Collected data
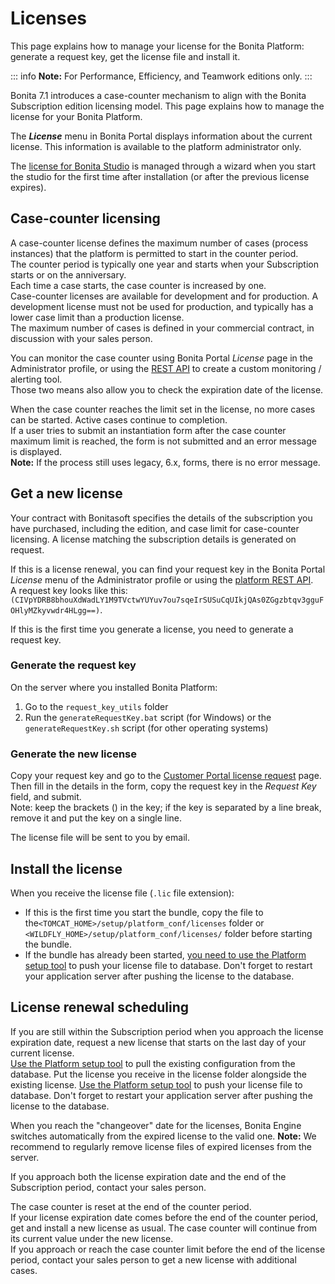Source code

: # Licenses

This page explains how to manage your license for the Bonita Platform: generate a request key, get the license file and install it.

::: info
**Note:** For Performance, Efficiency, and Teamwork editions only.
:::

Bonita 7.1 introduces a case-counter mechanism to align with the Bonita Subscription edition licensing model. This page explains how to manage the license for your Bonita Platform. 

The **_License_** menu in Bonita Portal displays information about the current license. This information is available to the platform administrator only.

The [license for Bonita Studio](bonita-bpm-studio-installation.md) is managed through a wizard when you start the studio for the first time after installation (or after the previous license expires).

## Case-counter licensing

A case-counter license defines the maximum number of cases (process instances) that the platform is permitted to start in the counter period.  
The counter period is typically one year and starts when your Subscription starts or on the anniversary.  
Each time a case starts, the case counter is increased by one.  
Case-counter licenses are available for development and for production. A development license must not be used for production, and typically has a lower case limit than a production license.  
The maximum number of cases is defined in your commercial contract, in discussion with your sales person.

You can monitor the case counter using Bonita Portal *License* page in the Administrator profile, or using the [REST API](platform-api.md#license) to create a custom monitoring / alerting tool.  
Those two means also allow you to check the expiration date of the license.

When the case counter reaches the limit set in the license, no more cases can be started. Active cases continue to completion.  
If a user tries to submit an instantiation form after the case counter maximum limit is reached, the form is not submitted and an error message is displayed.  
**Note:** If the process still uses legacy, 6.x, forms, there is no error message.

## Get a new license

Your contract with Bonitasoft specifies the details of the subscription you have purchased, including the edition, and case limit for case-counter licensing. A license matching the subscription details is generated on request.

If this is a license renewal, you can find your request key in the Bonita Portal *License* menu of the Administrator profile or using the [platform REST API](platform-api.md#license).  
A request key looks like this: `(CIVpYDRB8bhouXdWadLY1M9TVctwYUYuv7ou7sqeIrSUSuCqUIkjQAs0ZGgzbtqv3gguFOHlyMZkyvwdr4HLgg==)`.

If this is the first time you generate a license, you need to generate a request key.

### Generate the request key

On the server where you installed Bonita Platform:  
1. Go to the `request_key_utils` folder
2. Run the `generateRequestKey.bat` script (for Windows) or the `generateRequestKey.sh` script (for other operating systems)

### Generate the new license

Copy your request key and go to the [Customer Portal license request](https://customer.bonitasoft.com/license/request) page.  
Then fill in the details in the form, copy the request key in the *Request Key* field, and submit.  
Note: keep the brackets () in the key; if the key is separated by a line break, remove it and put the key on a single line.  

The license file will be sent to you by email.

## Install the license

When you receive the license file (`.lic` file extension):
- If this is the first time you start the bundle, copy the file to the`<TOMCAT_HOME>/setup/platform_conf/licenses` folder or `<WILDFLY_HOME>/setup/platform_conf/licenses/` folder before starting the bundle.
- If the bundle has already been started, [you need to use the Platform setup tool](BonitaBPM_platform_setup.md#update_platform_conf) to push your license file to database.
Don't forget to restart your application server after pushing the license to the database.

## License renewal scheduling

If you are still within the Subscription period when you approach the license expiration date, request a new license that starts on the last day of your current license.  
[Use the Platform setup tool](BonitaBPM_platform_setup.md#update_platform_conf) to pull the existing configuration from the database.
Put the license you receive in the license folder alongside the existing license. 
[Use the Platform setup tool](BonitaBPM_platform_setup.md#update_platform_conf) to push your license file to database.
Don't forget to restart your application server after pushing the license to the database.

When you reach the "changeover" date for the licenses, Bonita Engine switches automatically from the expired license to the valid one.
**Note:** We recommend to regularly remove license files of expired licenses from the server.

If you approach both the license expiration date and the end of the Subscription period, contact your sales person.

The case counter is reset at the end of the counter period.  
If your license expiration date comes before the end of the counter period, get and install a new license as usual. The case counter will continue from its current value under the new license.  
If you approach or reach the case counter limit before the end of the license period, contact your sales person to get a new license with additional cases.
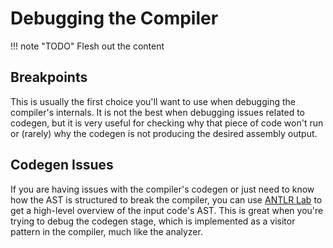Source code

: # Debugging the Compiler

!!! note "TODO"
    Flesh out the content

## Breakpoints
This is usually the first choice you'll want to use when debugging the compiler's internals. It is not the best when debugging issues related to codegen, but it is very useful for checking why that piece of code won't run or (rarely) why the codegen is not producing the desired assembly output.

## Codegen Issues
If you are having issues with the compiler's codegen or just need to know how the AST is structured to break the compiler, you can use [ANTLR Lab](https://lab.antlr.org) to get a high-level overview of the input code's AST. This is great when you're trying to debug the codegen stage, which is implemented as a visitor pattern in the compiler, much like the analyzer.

--

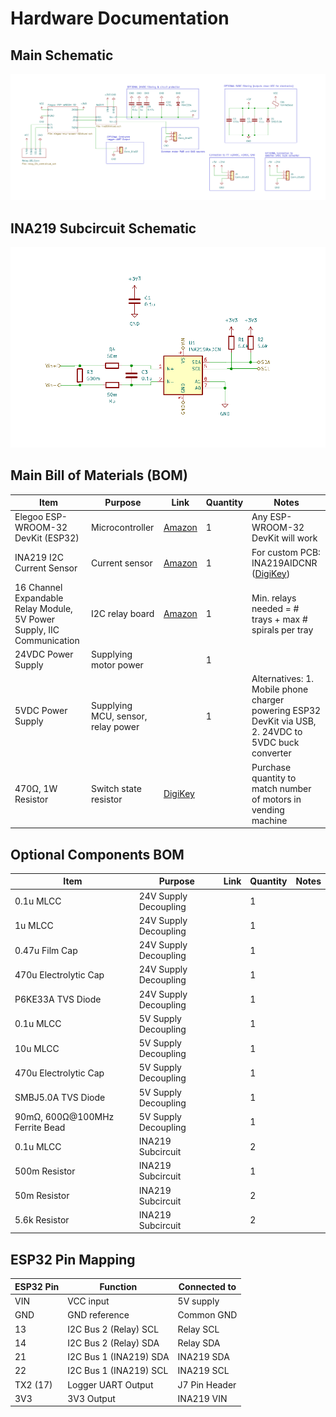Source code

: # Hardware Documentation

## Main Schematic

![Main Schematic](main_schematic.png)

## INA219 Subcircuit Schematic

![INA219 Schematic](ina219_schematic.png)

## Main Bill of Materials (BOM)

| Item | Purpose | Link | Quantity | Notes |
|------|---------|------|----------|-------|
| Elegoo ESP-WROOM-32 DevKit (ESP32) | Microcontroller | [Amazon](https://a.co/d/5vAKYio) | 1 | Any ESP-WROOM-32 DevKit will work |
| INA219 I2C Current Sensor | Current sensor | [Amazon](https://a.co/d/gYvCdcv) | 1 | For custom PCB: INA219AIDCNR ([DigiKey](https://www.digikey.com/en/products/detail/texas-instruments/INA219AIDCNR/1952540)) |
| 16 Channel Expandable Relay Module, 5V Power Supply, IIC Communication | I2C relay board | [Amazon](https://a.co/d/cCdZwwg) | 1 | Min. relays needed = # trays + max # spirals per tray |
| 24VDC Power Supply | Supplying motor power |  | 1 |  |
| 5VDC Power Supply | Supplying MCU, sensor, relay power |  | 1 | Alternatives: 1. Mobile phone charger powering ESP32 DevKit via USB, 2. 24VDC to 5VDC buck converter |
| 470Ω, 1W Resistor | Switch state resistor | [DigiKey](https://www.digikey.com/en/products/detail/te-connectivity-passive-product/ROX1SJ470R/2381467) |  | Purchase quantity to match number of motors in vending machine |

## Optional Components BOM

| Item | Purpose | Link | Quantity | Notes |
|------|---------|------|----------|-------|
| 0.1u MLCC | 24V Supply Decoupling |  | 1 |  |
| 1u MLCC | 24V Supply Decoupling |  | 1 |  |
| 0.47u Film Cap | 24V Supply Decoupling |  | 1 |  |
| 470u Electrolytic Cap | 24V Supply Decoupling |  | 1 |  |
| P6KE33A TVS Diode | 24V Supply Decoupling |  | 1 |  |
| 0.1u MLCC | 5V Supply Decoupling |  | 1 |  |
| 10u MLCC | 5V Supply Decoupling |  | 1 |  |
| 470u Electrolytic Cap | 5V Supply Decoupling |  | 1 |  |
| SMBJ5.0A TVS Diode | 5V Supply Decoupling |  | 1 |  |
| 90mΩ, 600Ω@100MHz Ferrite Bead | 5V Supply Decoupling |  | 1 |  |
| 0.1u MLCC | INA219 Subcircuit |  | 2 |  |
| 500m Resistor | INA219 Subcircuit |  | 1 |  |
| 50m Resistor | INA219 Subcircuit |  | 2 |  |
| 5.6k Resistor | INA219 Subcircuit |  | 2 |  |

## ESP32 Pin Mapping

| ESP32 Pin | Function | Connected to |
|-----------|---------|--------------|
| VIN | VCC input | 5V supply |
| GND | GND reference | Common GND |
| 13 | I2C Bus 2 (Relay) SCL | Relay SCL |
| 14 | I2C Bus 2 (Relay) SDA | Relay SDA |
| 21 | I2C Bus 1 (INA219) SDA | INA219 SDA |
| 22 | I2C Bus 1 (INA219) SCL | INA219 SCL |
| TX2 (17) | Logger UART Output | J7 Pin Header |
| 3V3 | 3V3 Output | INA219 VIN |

▶ _Task directions_: Working from the data above, extract solely the lines from the one containing "vending machine |" through the one containing "INA219 VIN |", exactly as they appear, both included.

▶ _Exercise output_:
| 470Ω, 1W Resistor | Switch state resistor | [DigiKey](https://www.digikey.com/en/products/detail/te-connectivity-passive-product/ROX1SJ470R/2381467) |  | Purchase quantity to match number of motors in vending machine |

## Optional Components BOM

| Item | Purpose | Link | Quantity | Notes |
|------|---------|------|----------|-------|
| 0.1u MLCC | 24V Supply Decoupling |  | 1 |  |
| 1u MLCC | 24V Supply Decoupling |  | 1 |  |
| 0.47u Film Cap | 24V Supply Decoupling |  | 1 |  |
| 470u Electrolytic Cap | 24V Supply Decoupling |  | 1 |  |
| P6KE33A TVS Diode | 24V Supply Decoupling |  | 1 |  |
| 0.1u MLCC | 5V Supply Decoupling |  | 1 |  |
| 10u MLCC | 5V Supply Decoupling |  | 1 |  |
| 470u Electrolytic Cap | 5V Supply Decoupling |  | 1 |  |
| SMBJ5.0A TVS Diode | 5V Supply Decoupling |  | 1 |  |
| 90mΩ, 600Ω@100MHz Ferrite Bead | 5V Supply Decoupling |  | 1 |  |
| 0.1u MLCC | INA219 Subcircuit |  | 2 |  |
| 500m Resistor | INA219 Subcircuit |  | 1 |  |
| 50m Resistor | INA219 Subcircuit |  | 2 |  |
| 5.6k Resistor | INA219 Subcircuit |  | 2 |  |

## ESP32 Pin Mapping

| ESP32 Pin | Function | Connected to |
|-----------|---------|--------------|
| VIN | VCC input | 5V supply |
| GND | GND reference | Common GND |
| 13 | I2C Bus 2 (Relay) SCL | Relay SCL |
| 14 | I2C Bus 2 (Relay) SDA | Relay SDA |
| 21 | I2C Bus 1 (INA219) SDA | INA219 SDA |
| 22 | I2C Bus 1 (INA219) SCL | INA219 SCL |
| TX2 (17) | Logger UART Output | J7 Pin Header |
| 3V3 | 3V3 Output | INA219 VIN |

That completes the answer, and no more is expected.